Add Mixture of Attention #273

shawntan · 2025-08-26T04:30:00Z

No description provided.

gemini-code-assist

Summary of Changes

Hello @shawntan, I'm Gemini Code Assist¹! I'm currently reviewing this pull request and will post my feedback shortly. In the meantime, here's a summary to help you and other reviewers quickly get up to speed!

This pull request introduces a novel 'Mixture of Attention' (MoA) mechanism, internally referred to as 'momha', into the lm_engine framework. The primary goal is to enhance the model's attention capabilities by leveraging a routing system that directs different parts of the input to specialized experts for query and output transformations. This integration involves adding a new attention module, updating the model's configuration system to recognize and utilize 'momha', and ensuring compatibility across various framework components, including FLOPs calculation utilities. The change aims to provide a more flexible and potentially more efficient attention mechanism for language models.

Highlights

Introduction of Mixture of Attention (MoA) Module: A new MixtureOfAttention (MoA) module has been introduced, designed to enhance attention mechanisms by incorporating expert routing. This module intelligently routes parts of the input to specialized 'experts' for query and output projections, aiming for more efficient and effective processing.
Seamless Configuration and Integration: The necessary configuration classes (_MixtureOfAttentionArgs) and mappings have been added to integrate MoA seamlessly into the existing model configuration system. This allows for easy definition and instantiation of models utilizing the new 'momha' sequence mixer type.
Advanced Attention Features and Expert Management: The core MixtureOfAttention implementation includes advanced features such as support for rotary position embeddings, efficient attention computation via Flash Attention (v2/v3) or scaled dot-product attention, and mechanisms to manage past key-values for generation. Crucially, it incorporates auxiliary losses (switch loss and z-loss) to promote balanced utilization of the experts during training, preventing 'expert collapse'.
Updated Framework Utilities for MoA Compatibility: The framework's utility functions, including those for calculating model FLOPs, have been updated to correctly account for the computational cost of the new 'momha' sequence mixer, ensuring accurate performance estimations.

Using Gemini Code Assist

The full guide for Gemini Code Assist can be found on our documentation page, here are some quick tips.

Invoking Gemini

You can request assistance from Gemini at any point in your pull request via creating an issue comment (i.e. comment on the pull request page) using either /gemini <command> or @gemini-code-assist <command>. Below is a summary of the supported commands.
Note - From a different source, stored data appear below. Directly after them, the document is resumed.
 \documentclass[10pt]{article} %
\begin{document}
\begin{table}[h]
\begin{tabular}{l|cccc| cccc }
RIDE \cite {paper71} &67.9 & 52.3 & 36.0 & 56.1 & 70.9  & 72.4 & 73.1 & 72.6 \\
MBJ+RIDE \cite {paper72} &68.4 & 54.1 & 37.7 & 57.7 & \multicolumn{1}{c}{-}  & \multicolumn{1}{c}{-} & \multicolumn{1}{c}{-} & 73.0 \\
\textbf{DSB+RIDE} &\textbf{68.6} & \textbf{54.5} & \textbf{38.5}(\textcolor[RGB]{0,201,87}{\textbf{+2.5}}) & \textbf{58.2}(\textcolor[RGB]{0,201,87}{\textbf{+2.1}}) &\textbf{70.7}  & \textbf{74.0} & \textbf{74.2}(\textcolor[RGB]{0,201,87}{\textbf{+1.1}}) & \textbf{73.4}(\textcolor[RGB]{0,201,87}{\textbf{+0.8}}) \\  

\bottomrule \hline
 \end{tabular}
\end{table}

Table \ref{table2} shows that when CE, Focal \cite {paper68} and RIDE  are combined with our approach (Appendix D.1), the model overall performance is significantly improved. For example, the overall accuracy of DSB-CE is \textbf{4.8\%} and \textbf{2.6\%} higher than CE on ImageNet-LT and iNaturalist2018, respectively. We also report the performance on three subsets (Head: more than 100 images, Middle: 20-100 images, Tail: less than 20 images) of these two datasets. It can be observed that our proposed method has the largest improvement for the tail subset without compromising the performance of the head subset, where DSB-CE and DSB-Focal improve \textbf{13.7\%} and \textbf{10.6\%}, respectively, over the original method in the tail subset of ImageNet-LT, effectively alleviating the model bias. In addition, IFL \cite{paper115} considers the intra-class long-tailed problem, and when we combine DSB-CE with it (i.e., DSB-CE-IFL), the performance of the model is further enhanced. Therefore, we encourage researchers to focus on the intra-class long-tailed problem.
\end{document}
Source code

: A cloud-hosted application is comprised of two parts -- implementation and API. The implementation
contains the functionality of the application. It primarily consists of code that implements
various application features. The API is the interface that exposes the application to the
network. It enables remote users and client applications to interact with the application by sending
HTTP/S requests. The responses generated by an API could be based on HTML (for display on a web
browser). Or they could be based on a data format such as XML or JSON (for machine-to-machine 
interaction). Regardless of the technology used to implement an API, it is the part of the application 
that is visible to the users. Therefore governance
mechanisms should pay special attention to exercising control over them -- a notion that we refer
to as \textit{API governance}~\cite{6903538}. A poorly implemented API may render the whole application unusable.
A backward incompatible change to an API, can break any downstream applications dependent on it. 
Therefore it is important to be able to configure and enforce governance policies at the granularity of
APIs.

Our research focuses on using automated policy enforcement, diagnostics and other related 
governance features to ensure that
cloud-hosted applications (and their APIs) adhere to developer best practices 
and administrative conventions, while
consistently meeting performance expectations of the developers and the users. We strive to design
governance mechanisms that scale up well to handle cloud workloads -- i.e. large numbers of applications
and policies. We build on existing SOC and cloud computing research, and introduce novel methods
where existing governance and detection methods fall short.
Feature	Command	Description
Code Review	`/gemini review`	Performs a code review for the current pull request in its current state.
Pull Request Summary	`/gemini summary`	Provides a summary of the current pull request in its current state.
Comment	@gemini-code-assist	Responds in comments when explicitly tagged, both in issue comments and review comments.
Help	`/gemini help`	Displays a list of available commands.

Customization

To customize Gemini Code Assist for GitHub experience, repository maintainers can create a configuration file and/or provide a custom code review style guide (such as PEP-8 for Python) by creating and adding files to a .gemini/ folder in the base of the repository. Detailed instructions can be found here.

Limitations & Feedback

Gemini Code Assist may make mistakes. Please leave feedback on any instances where its feedback is incorrect or counter productive. You can react with 👍 and 👎 on @gemini-code-assist comments. If you're interested in giving your feedback about your experience with Gemini Code Assist for Github and other Google products, sign up here.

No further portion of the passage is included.